───── EXTRACTED MATERIAL ─────

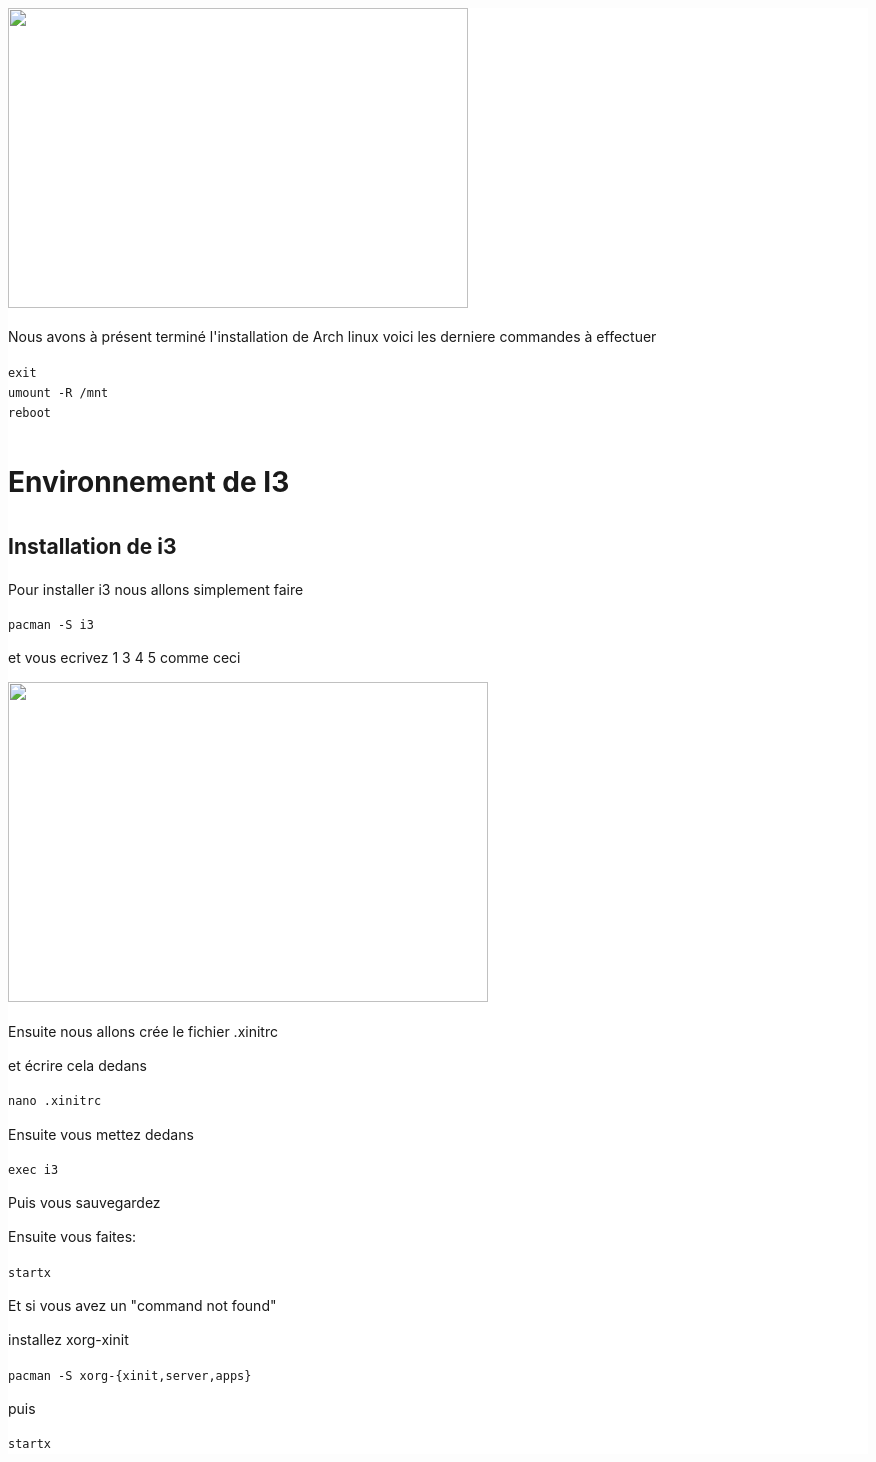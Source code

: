 <img width="460" height="300" src="https://imgur.com/ky8s4G1.jpg">


Nous avons à présent terminé l'installation de Arch linux voici les derniere commandes à effectuer

```
exit
umount -R /mnt
reboot
```



# Environnement de I3

## Installation de i3

  Pour installer i3 nous allons simplement faire
  
  ```
  pacman -S i3
  ```

  et vous ecrivez 1 3 4 5 comme ceci

  <img width="480" height="320" src="https://imgur.com/yNJ3q0C.jpg">


  Ensuite nous allons crée le fichier .xinitrc

  et écrire cela dedans

  ```
  nano .xinitrc
  ```

  Ensuite vous mettez dedans 

  ```
  exec i3
  ```
  
  Puis vous sauvegardez

  Ensuite vous faites:
  ```
  startx
  ```

  Et si vous avez un "command not found"

  installez xorg-xinit

  ```
  pacman -S xorg-{xinit,server,apps}
  ```

  puis 

  ```
  startx
  ```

─────

WHAT YOU HAVE TO DO: Return each line in the records that holds the string "xinitrc".

RESPONSE:
  Ensuite nous allons crée le fichier .xinitrc
  nano .xinitrc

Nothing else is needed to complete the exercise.